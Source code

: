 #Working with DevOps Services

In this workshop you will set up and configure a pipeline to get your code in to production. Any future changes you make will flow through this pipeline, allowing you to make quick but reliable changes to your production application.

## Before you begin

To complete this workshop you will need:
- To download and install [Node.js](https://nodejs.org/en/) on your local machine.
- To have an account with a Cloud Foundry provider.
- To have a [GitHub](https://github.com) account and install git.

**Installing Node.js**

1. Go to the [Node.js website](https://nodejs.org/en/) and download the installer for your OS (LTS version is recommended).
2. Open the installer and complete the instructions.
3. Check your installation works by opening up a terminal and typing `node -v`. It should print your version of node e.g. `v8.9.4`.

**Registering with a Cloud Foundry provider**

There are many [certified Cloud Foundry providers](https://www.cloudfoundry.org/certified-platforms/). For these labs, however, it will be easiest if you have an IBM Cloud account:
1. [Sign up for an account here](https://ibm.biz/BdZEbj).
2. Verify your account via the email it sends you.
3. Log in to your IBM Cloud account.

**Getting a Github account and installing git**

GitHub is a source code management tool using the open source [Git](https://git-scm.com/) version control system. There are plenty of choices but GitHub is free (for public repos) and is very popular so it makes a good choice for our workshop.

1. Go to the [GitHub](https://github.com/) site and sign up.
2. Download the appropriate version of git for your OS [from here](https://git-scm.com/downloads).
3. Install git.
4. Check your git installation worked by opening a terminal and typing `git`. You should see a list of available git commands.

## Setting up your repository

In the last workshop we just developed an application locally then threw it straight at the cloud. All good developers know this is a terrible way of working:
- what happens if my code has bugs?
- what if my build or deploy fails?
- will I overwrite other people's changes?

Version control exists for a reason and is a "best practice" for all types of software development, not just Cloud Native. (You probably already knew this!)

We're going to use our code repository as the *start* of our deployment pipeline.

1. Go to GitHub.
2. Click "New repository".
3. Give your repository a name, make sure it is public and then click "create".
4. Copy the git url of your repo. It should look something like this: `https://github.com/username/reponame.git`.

§ **Exercise brief**: Return the whole listing exactly as it reads.

§ **Output for this task**:
Source code

: #Working with DevOps Services

In this workshop you will set up and configure a pipeline to get your code in to production. Any future changes you make will flow through this pipeline, allowing you to make quick but reliable changes to your production application.

## Before you begin

To complete this workshop you will need:
- To download and install [Node.js](https://nodejs.org/en/) on your local machine.
- To have an account with a Cloud Foundry provider.
- To have a [GitHub](https://github.com) account and install git.

**Installing Node.js**

1. Go to the [Node.js website](https://nodejs.org/en/) and download the installer for your OS (LTS version is recommended).
2. Open the installer and complete the instructions.
3. Check your installation works by opening up a terminal and typing `node -v`. It should print your version of node e.g. `v8.9.4`.

**Registering with a Cloud Foundry provider**

There are many [certified Cloud Foundry providers](https://www.cloudfoundry.org/certified-platforms/). For these labs, however, it will be easiest if you have an IBM Cloud account:
1. [Sign up for an account here](https://ibm.biz/BdZEbj).
2. Verify your account via the email it sends you.
3. Log in to your IBM Cloud account.

**Getting a Github account and installing git**

GitHub is a source code management tool using the open source [Git](https://git-scm.com/) version control system. There are plenty of choices but GitHub is free (for public repos) and is very popular so it makes a good choice for our workshop.

1. Go to the [GitHub](https://github.com/) site and sign up.
2. Download the appropriate version of git for your OS [from here](https://git-scm.com/downloads).
3. Install git.
4. Check your git installation worked by opening a terminal and typing `git`. You should see a list of available git commands.

## Setting up your repository

In the last workshop we just developed an application locally then threw it straight at the cloud. All good developers know this is a terrible way of working:
- what happens if my code has bugs?
- what if my build or deploy fails?
- will I overwrite other people's changes?

Version control exists for a reason and is a "best practice" for all types of software development, not just Cloud Native. (You probably already knew this!)

We're going to use our code repository as the *start* of our deployment pipeline.

1. Go to GitHub.
2. Click "New repository".
3. Give your repository a name, make sure it is public and then click "create".
4. Copy the git url of your repo. It should look something like this: `https://github.com/username/reponame.git`.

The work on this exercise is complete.